Publication year - 2009
Publication title -
water resources research
Language(s) - English
Resource type - Journals
SCImago Journal Rank - 1.863
H-Index - 217
eISSN - 1944-7973
pISSN - 0043-1397
DOI - 10.1029/2008wr007590
Subject(s) - hydrograph , data assimilation , surface runoff , kalman filter , environmental science , ensemble kalman filter , discharge , meteorology , linearization , hydrology (agriculture) , computer science , nonlinear system , statistics , mathematics , drainage basin , extended kalman filter , geography , geology , ecology , physics , cartography , geotechnical engineering , quantum mechanics , biology
The optimization of hydrologic models using the ensemble Kalman filter has received increasing attention during the last decade.
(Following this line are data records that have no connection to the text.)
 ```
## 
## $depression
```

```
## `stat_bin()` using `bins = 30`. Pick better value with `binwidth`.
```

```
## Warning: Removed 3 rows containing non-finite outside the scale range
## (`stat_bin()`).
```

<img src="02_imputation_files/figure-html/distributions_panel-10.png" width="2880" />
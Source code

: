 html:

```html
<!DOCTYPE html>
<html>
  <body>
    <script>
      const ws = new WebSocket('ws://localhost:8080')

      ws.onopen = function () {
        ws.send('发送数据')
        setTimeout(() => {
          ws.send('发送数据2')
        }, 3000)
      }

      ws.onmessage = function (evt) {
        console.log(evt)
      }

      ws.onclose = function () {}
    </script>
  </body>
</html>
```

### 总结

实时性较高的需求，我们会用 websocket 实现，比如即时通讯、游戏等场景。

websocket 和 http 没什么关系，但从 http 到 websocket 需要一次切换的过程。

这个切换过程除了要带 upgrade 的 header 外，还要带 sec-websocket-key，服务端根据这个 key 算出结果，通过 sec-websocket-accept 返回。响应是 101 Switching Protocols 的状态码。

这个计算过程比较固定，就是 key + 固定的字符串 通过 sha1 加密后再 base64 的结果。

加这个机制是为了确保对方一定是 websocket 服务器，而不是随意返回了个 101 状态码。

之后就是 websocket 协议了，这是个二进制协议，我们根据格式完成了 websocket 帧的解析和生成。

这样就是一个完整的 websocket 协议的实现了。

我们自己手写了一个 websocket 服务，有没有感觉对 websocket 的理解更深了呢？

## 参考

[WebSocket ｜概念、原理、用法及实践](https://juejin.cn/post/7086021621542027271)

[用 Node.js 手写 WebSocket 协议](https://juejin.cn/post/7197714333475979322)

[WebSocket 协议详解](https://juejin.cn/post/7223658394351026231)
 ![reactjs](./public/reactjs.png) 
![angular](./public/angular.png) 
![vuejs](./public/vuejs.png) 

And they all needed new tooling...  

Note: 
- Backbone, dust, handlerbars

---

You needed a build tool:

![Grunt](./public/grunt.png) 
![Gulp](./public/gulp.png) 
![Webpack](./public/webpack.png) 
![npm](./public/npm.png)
The application of this algorithm is straightforward when the relationship between the state variables and the observations is linear, in other words, when the observations can be directly mapped onto the state space. However, when this relationship is nonlinear, a number of methods can be derived in order to perform this transfer. Up till now, it has not been demonstrated which of these methods is recommended for discharge assimilation with the ensemble Kalman filter. The objective of this paper is to analyze these methods for conceptual rainfall‐runoff models in a small‐scale catchment. The study has been performed in the Bellebeek catchment (86.36 km 2 ) in Belgium, using two time series models and one conceptual rainfall‐runoff model. A first analysis of the algorithms has been performed using the one time step ahead discharge predictions. The results indicate that linearization of the storage‐discharge relationship (the observation system) should be avoided if discharge data are assimilated using the ensemble Kalman filter. Further, assimilating discharge data into conceptual rainfall‐runoff models for small catchments does not work well when a unit hydrograph is used for runoff routing. This can be explained by the stronger impact of the model error (caused by errors in the forcings, model structure, and parameters), accumulated over the duration of the unit hydrograph, as compared to the impact of erroneous initial conditions. A second analysis using longer lead times has led to the conclusion that, for the type of catchment and model used in this study, the accuracy of the meteorological forcings is more important than an accurate estimation of the model initial conditions through data assimilation.